PROBLEM: Your reply should consist solely of the lines from the one containing "- **VSCode**" through the end of the data, restated word for word.

GIVEN RECORDS:
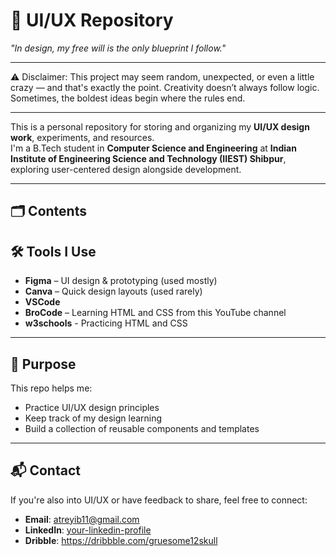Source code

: # 🎨 UI/UX Repository
*"In design, my free will is the only blueprint I follow."*


---

⚠️ Disclaimer:
This project may seem random, unexpected, or even a little crazy — and that's exactly the point. Creativity doesn’t always follow logic. Sometimes, the boldest ideas begin where the rules end.

---

This is a personal repository for storing and organizing my **UI/UX design work**, experiments, and resources.  
I'm a B.Tech student in **Computer Science and Engineering** at **Indian Institute of Engineering Science and Technology (IIEST) Shibpur**, exploring user-centered design alongside development.

---

## 🗂️ Contents

## 🛠 Tools I Use

- **Figma** – UI design & prototyping (used mostly) 
- **Canva** – Quick design layouts (used rarely)
- **VSCode**
- **BroCode** – Learning HTML and CSS from this YouTube channel
- **w3schools** - Practicing HTML and CSS    

---

## 📌 Purpose

This repo helps me:

- Practice UI/UX design principles  
- Keep track of my design learning  
- Build a collection of reusable components and templates  

---

## 📬 Contact

If you're also into UI/UX or have feedback to share, feel free to connect:

- **Email**: atreyib11@gmail.com  
- **LinkedIn**: [your-linkedin-profile](https://linkedin.com/in/atreyi-biswas-02669a309)
- **Dribble**: https://dribbble.com/gruesome12skull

SOLUTION:
- **VSCode**
- **BroCode** – Learning HTML and CSS from this YouTube channel
- **w3schools** - Practicing HTML and CSS    

---

## 📌 Purpose

This repo helps me:

- Practice UI/UX design principles  
- Keep track of my design learning  
- Build a collection of reusable components and templates  

---

## 📬 Contact

If you're also into UI/UX or have feedback to share, feel free to connect:

- **Email**: atreyib11@gmail.com  
- **LinkedIn**: [your-linkedin-profile](https://linkedin.com/in/atreyi-biswas-02669a309)
- **Dribble**: https://dribbble.com/gruesome12skull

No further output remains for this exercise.